During the second phase (2014-2016), the project has a twofold objective. On one hand, it aims at generating new global LC products covering the 1990s and 2015 epochs. To this end, new pre-processing and classification methods based on AVHRR, PROBA-V and the forthcoming Sentinel-3 sensors need to be developed. The challenge is to ensure a consistency between the successive global LC maps while they are derived from different sensors. On the other hand, the project aims at addressing the requirement of higher spatial resolution expressed by the climate science community. To reach that goal, the project will generate a first 10-20m prototype map over Africa based on Sentinel-2 and supplemented by Landsat-8 datasets, thus demonstrating the feasibility and performance of such approach. Taking also advantage of the Sentinel era, the potentiality to derive a new water body product based on Sentinel-1 mission is analyzed.
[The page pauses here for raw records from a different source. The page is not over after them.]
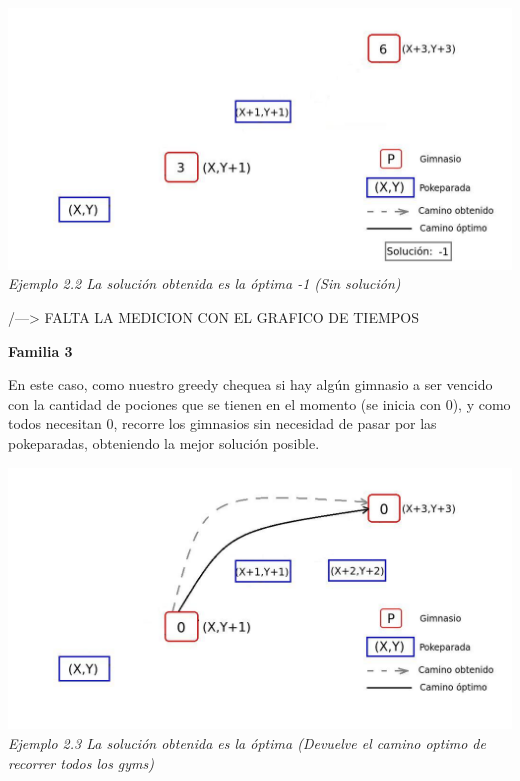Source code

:   \vspace*{0.3cm} \vspace*{0.3cm}
  \begin{center}
\includegraphics[scale=0.60]{./EJ2/sinSolucion1.jpeg}
\\{\textit{Ejemplo 2.2 La soluci\'on obtenida es la \'optima -1 (Sin soluci\'on)}}
  \end{center}
  \vspace*{0.3cm}


/---> FALTA LA MEDICION CON EL GRAFICO DE TIEMPOS

\begin{center}
\textbf{Familia 3}
\end{center}

En este caso, como nuestro greedy chequea si hay alg\'un gimnasio a ser vencido con la cantidad de pociones que se tienen en el momento (se inicia con 0), y como todos necesitan 0, recorre los gimnasios sin necesidad de pasar por las pokeparadas, obteniendo la mejor soluci\'on posible.

  \vspace*{0.3cm} \vspace*{0.3cm}
  \begin{center}
\includegraphics[scale=0.60]{./EJ2/gym0.jpeg}
\\{\textit{Ejemplo 2.3 La soluci\'on obtenida es la \'optima (Devuelve el camino optimo de recorrer todos los gyms)}}
  \end{center}
  \vspace*{0.3cm}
The increase in spatial resolution requires significant methodological adjustments and innovations with respect to the processing chains developed for medium spatial resolution imagery at global scale. For the pre-processing, the neighborhood effect has to be taken into account in the atmospheric correction. In addition, due to the lower revisiting capacity of high spatial resolution sensors such as Sentinel-2 and Landsat-8, the spatial consistency of surface reflectance between few images becomes a critical aspect in the production of high spatial resolution composites. For the land cover classification, the challenge is of a different nature. The decametric resolution captures the diversity of the landscape elements and their temporal shift between each other due to slightly different seasonality and ecological gradients. While the rich litterature on land cover mapping at high resolution supports the processing chain development, the data flow provided by Sentinel-2 forces to revisit the classification strategy to map the land cover consistently over space and time.
A last but important challenge is related to the validation of all these products. Validation is a critical step in the acceptance of products by the users’ communities. Different components are identified: confidence-building, independent statistical accuracy assessment and comparison with other global land cover products. For the statistical accuracy assessment, specific effort is made to build a global validation database containing high spatial resolution interpretations for all epochs.